During an 18-month period 33 patients in whom there were contraindications to the use of iodinated contrast arteriography underwent 40 carbon dioxide/digital subtraction arteriograms for lower extremity ischemia (19), severe hypertension and renal insufficiency (12), or arterial aneurysm (2). Contraindications to iodinated contrast agents included renal insufficiency, congestive heart failure, and contrast hypersensitivity. Sixteen aortic, 15 iliac-femoral-popliteal-tibial, five aorta-iliac-femoral and four aorta-iliac-femoral-popliteal-tibial carbon dioxide/digital subtraction arteriography studies were performed. In 11 studies, imaging of selected arterial segments required the addition of 10 to 60 ml of dilute nonionic contrast. Guided by carbon dioxide/digital subtraction arteriography studies four femoral-tibial bypasses, three aneurysmorrhaphies, two aortorenal bypasses, one aortofemoral bypass and one femoral-femoral bypass were successfully performed in 11 patients. In addition, carbon dioxide/digital subtraction arteriography directed angioplasties of the common iliac (4), superficial femoral (6), popliteal (3), or tibioperoneal trunk (1) were performed in 10 patients.

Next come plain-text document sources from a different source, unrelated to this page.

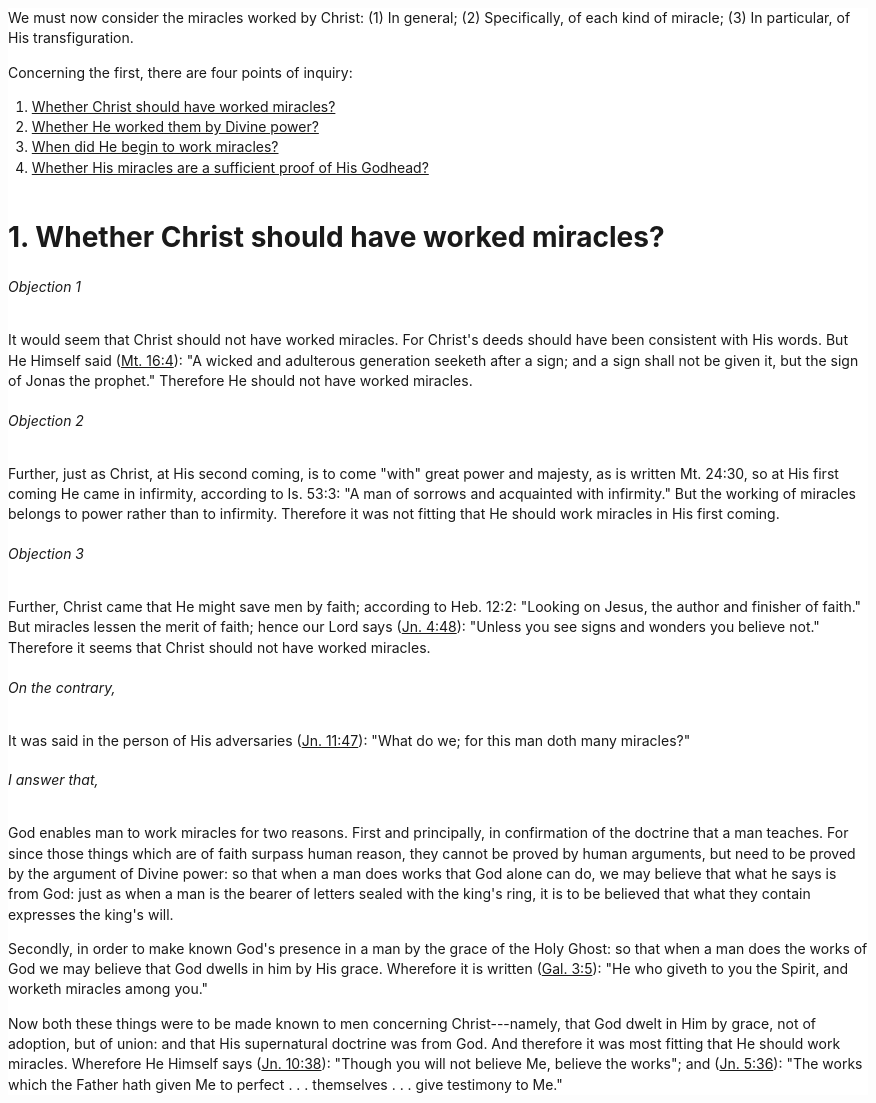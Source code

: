 We must now consider the miracles worked by Christ: (1) In general; (2) Specifically, of each kind of miracle; (3) In particular, of His transfiguration.  

Concerning the first, there are four points of inquiry:

1. [ Whether Christ should have worked miracles?](#1.%20Whether%20Christ%20should%20have%20worked%20miracles?)
2. [ Whether He worked them by Divine power?](#2.%20Whether%20Christ%20worked%20miracles%20by%20Divine%20power?)
3. [ When did He begin to work miracles?](#3.%20Whether%20Christ%20began%20to%20work%20miracles%20when%20He%20changed%20water%20into%20wine%20at%20the%20marriage%20feast?)
4. [ Whether His miracles are a sufficient proof of His Godhead?](#4.%20Whether%20the%20miracles%20which%20Christ%20worked%20were%20a%20sufficient%20proof%20of%20His%20Godhead?)



# 1. Whether Christ should have worked miracles? 

###### Objection 1
It would seem that Christ should not have worked miracles. For Christ's deeds should have been consistent with His words. But He Himself said ([Mt. 16:4](http://bible.gospelcom.net/bible?Mt++16:4)): "A wicked and adulterous generation seeketh after a sign; and a sign shall not be given it, but the sign of Jonas the prophet." Therefore He should not have worked miracles.  

###### Objection 2
Further, just as Christ, at His second coming, is to come "with" great power and majesty, as is written Mt. 24:30, so at His first coming He came in infirmity, according to Is. 53:3: "A man of sorrows and acquainted with infirmity." But the working of miracles belongs to power rather than to infirmity. Therefore it was not fitting that He should work miracles in His first coming.  

###### Objection 3
Further, Christ came that He might save men by faith; according to Heb. 12:2: "Looking on Jesus, the author and finisher of faith." But miracles lessen the merit of faith; hence our Lord says ([Jn. 4:48](http://bible.gospelcom.net/bible?Jn++4:48)): "Unless you see signs and wonders you believe not." Therefore it seems that Christ should not have worked miracles.  

###### On the contrary,
It was said in the person of His adversaries ([Jn. 11:47](http://bible.gospelcom.net/bible?Jn++11:47)): "What do we; for this man doth many miracles?"

###### I answer that,
God enables man to work miracles for two reasons. First and principally, in confirmation of the doctrine that a man teaches. For since those things which are of faith surpass human reason, they cannot be proved by human arguments, but need to be proved by the argument of Divine power: so that when a man does works that God alone can do, we may believe that what he says is from God: just as when a man is the bearer of letters sealed with the king's ring, it is to be believed that what they contain expresses the king's will.  

Secondly, in order to make known God's presence in a man by the grace of the Holy Ghost: so that when a man does the works of God we may believe that God dwells in him by His grace. Wherefore it is written ([Gal. 3:5](http://bible.gospelcom.net/bible?Gal++3:5)): "He who giveth to you the Spirit, and worketh miracles among you."  

Now both these things were to be made known to men concerning Christ---namely, that God dwelt in Him by grace, not of adoption, but of union: and that His supernatural doctrine was from God. And therefore it was most fitting that He should work miracles. Wherefore He Himself says ([Jn. 10:38](http://bible.gospelcom.net/bible?Jn++10:38)): "Though you will not believe Me, believe the works"; and ([Jn. 5:36](http://bible.gospelcom.net/bible?Jn++5:36)): "The works which the Father hath given Me to perfect . . . themselves . . . give testimony to Me."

Complications of carbon dioxide/digital subtraction arteriography included transient deterioration in renal function in three patients in whom 20 ml of nonionic contrast was used, a nonfatal myocardial infarction after a popliteal percutaneous transluminal angioplasty in one patient, and transient tachypnea and tachycardia during a carbon dioxide/digital subtraction arteriography study in one patient. Diagnostic arteriograms are obtainable using carbon dioxide as the contrast agent. Carbon dioxide/digital subtraction arteriography permits patients with symptomatic arterial disease at high risk for contrast related complications to safely undergo arteriography and subsequent arterial reconstruction or endovascular intervention.